Setelah cukup lama menunggu, akhirnya dari ujung cakrawala langit barat sebuah bendera kapal berwarna merah nampak muncul. Semakin lama semakin dekat, terlihat jelas itu adalah sebuah kapal jung besar nampak bergerak menuju ke arah pelabuhan Tanjung Karang. Di belakangnya, ratusan kapal serupa menyusul kapal jung besar yang sepertinya merupakan kendaraan pimpinan rombongan kapal besar berbendera putih dengan gambar bunga teratai dengan lima kelopak berwarna merah. Itu adalah kapal dari Kerajaan Sriwijaya.
Adipati Aji Wurawari langsung tersenyum lebar melihat kedatangan kapal-kapal besar itu. Dia langsung mendekati dermaga Pelabuhan Tanjung Karang bersama dengan Patih Mpu Dirgapraja dan beberapa orang pejabat dan perwira prajurit Kadipaten Lwaram.

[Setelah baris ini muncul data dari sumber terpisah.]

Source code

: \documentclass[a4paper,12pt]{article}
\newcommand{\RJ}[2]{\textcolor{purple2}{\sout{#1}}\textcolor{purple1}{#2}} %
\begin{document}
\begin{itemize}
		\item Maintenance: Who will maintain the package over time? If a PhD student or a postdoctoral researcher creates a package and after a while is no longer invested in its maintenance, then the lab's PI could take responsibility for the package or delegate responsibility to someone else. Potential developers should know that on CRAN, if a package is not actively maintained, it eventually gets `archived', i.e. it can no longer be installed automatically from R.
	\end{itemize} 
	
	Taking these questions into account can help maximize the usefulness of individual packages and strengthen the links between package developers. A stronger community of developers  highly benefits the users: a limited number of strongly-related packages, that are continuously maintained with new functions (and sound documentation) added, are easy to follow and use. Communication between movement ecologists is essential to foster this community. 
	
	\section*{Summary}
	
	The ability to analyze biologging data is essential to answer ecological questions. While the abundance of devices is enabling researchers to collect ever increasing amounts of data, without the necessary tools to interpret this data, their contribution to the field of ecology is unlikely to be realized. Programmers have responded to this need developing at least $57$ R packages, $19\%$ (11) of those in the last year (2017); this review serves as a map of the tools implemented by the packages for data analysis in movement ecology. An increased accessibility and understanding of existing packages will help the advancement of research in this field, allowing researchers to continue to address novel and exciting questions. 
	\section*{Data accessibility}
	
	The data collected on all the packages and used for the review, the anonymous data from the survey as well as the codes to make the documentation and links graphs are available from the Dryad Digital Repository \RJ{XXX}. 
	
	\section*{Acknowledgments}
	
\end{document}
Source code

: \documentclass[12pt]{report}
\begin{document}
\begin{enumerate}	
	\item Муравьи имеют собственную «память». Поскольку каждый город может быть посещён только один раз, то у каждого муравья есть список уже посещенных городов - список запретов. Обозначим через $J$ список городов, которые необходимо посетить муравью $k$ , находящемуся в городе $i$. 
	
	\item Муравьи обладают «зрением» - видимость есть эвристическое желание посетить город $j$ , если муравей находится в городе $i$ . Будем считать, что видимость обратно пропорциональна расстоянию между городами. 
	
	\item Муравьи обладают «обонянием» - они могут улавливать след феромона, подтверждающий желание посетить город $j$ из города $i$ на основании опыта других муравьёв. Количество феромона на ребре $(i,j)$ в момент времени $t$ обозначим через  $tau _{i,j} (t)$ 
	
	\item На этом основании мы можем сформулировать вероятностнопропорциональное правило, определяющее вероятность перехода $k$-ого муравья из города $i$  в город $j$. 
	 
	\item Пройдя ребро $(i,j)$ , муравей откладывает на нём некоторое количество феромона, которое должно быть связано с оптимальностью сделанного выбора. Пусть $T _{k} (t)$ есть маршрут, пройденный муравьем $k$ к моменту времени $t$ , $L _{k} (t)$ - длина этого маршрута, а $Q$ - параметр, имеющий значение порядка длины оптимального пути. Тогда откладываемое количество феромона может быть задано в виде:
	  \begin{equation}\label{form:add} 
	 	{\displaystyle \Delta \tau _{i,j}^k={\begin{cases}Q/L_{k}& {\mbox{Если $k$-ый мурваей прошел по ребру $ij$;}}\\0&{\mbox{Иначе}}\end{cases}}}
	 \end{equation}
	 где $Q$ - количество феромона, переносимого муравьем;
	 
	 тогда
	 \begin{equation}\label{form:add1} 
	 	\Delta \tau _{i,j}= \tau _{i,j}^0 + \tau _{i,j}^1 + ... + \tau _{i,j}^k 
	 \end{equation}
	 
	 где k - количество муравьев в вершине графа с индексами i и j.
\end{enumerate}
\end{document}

Seorang lelaki terlihat turun dari tangga kapal jung besar itu. Wajah nya cukup rupawan dengan kumis tipis dan perawakan yang tinggi besar. Rambutnya yang panjang nampak ikal bergerai ditiup angin kencang dari Utara. Dia menatap sekilas pada Adipati Aji Wurawari sebelum tersenyum dan melangkah turun ke arah penguasa Kadipaten Lwaram ini.
Begitu lelaki muda bertubuh tegap itu menapak lantai dermaga pelabuhan, Adipati Aji Wurawari pun segera menghampirinya.
"Selamat datang di wilayah Kadipaten Lwaram, Wahai Utusan Sriwijaya..
Aku Adipati Aji Wurawari yang mengirimkan surat kepada Gusti Maharaja Sri Marawiyottunggawarman tempo hari", ucap penguasa Kadipaten Lwaram ini segera.
"Ah ternyata kau lah orang nya Adipati Lwaram..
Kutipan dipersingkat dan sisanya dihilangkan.